=== Begin Enclosure ===
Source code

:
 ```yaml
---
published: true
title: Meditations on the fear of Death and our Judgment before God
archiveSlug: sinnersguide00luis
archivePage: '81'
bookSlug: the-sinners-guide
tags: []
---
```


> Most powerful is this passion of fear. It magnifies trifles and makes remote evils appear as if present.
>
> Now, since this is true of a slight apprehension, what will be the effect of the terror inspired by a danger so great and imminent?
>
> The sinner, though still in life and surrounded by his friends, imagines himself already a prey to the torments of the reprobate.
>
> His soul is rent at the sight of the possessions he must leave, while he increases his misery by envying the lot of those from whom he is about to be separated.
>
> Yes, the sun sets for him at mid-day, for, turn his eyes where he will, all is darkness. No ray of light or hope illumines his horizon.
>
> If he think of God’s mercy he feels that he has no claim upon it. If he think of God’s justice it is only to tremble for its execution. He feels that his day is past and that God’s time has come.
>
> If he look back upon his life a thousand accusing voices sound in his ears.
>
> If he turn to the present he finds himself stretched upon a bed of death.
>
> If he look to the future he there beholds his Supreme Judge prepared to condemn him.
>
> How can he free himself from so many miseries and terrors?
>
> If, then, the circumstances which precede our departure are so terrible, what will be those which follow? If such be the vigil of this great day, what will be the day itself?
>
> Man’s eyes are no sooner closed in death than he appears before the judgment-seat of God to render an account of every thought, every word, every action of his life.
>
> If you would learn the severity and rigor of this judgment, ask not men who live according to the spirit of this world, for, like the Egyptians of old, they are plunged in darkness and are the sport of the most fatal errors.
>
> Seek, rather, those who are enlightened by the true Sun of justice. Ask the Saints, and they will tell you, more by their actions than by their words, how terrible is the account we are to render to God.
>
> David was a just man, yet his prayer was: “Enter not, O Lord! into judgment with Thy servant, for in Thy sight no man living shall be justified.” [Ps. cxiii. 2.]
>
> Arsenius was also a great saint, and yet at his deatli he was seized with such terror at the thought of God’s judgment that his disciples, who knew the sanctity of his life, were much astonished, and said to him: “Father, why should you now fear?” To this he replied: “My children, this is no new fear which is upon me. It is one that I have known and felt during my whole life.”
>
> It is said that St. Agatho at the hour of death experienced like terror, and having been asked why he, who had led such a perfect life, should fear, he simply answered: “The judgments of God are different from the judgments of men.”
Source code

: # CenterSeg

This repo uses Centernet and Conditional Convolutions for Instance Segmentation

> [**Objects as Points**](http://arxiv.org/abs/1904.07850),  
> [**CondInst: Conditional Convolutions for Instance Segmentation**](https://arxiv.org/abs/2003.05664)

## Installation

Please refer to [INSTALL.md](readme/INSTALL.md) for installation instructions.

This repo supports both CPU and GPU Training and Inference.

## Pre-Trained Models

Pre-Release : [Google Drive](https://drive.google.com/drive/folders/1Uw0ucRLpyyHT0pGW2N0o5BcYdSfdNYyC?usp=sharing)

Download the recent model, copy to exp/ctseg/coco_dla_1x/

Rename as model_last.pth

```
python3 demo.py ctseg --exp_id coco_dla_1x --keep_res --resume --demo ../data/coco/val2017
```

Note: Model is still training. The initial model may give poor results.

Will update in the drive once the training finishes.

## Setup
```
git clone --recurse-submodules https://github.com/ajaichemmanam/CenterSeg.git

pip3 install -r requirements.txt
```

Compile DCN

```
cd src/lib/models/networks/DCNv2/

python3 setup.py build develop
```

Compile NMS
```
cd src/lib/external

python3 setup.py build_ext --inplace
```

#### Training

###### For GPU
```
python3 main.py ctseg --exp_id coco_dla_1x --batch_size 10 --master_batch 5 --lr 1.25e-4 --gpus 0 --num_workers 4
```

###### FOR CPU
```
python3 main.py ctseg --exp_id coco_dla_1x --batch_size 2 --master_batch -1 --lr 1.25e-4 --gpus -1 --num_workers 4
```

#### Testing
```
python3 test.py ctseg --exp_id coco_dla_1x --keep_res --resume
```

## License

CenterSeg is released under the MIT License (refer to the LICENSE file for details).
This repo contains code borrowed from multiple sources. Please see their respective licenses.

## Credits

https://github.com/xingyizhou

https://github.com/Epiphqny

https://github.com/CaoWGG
=== End Enclosure ===
• ASSIGNMENT: Every entry above should be retyped exactly as shown.

• ANSWER TO THIS PROBLEM:
Source code

:
 ```yaml
---
published: true
title: Meditations on the fear of Death and our Judgment before God
archiveSlug: sinnersguide00luis
archivePage: '81'
bookSlug: the-sinners-guide
tags: []
---
```


> Most powerful is this passion of fear. It magnifies trifles and makes remote evils appear as if present.
>
> Now, since this is true of a slight apprehension, what will be the effect of the terror inspired by a danger so great and imminent?
>
> The sinner, though still in life and surrounded by his friends, imagines himself already a prey to the torments of the reprobate.
>
> His soul is rent at the sight of the possessions he must leave, while he increases his misery by envying the lot of those from whom he is about to be separated.
>
> Yes, the sun sets for him at mid-day, for, turn his eyes where he will, all is darkness. No ray of light or hope illumines his horizon.
>
> If he think of God’s mercy he feels that he has no claim upon it. If he think of God’s justice it is only to tremble for its execution. He feels that his day is past and that God’s time has come.
>
> If he look back upon his life a thousand accusing voices sound in his ears.
>
> If he turn to the present he finds himself stretched upon a bed of death.
>
> If he look to the future he there beholds his Supreme Judge prepared to condemn him.
>
> How can he free himself from so many miseries and terrors?
>
> If, then, the circumstances which precede our departure are so terrible, what will be those which follow? If such be the vigil of this great day, what will be the day itself?
>
> Man’s eyes are no sooner closed in death than he appears before the judgment-seat of God to render an account of every thought, every word, every action of his life.
>
> If you would learn the severity and rigor of this judgment, ask not men who live according to the spirit of this world, for, like the Egyptians of old, they are plunged in darkness and are the sport of the most fatal errors.
>
> Seek, rather, those who are enlightened by the true Sun of justice. Ask the Saints, and they will tell you, more by their actions than by their words, how terrible is the account we are to render to God.
>
> David was a just man, yet his prayer was: “Enter not, O Lord! into judgment with Thy servant, for in Thy sight no man living shall be justified.” [Ps. cxiii. 2.]
>
> Arsenius was also a great saint, and yet at his deatli he was seized with such terror at the thought of God’s judgment that his disciples, who knew the sanctity of his life, were much astonished, and said to him: “Father, why should you now fear?” To this he replied: “My children, this is no new fear which is upon me. It is one that I have known and felt during my whole life.”
>
> It is said that St. Agatho at the hour of death experienced like terror, and having been asked why he, who had led such a perfect life, should fear, he simply answered: “The judgments of God are different from the judgments of men.”
Source code

: # CenterSeg

This repo uses Centernet and Conditional Convolutions for Instance Segmentation

> [**Objects as Points**](http://arxiv.org/abs/1904.07850),  
> [**CondInst: Conditional Convolutions for Instance Segmentation**](https://arxiv.org/abs/2003.05664)

## Installation

Please refer to [INSTALL.md](readme/INSTALL.md) for installation instructions.

This repo supports both CPU and GPU Training and Inference.

## Pre-Trained Models

Pre-Release : [Google Drive](https://drive.google.com/drive/folders/1Uw0ucRLpyyHT0pGW2N0o5BcYdSfdNYyC?usp=sharing)

Download the recent model, copy to exp/ctseg/coco_dla_1x/

Rename as model_last.pth

```
python3 demo.py ctseg --exp_id coco_dla_1x --keep_res --resume --demo ../data/coco/val2017
```

Note: Model is still training. The initial model may give poor results.

Will update in the drive once the training finishes.

## Setup
```
git clone --recurse-submodules https://github.com/ajaichemmanam/CenterSeg.git

pip3 install -r requirements.txt
```

Compile DCN

```
cd src/lib/models/networks/DCNv2/

python3 setup.py build develop
```

Compile NMS
```
cd src/lib/external

python3 setup.py build_ext --inplace
```

#### Training

###### For GPU
```
python3 main.py ctseg --exp_id coco_dla_1x --batch_size 10 --master_batch 5 --lr 1.25e-4 --gpus 0 --num_workers 4
```

###### FOR CPU
```
python3 main.py ctseg --exp_id coco_dla_1x --batch_size 2 --master_batch -1 --lr 1.25e-4 --gpus -1 --num_workers 4
```

#### Testing
```
python3 test.py ctseg --exp_id coco_dla_1x --keep_res --resume
```

## License

CenterSeg is released under the MIT License (refer to the LICENSE file for details).
This repo contains code borrowed from multiple sources. Please see their respective licenses.

## Credits

https://github.com/xingyizhou

https://github.com/Epiphqny

https://github.com/CaoWGG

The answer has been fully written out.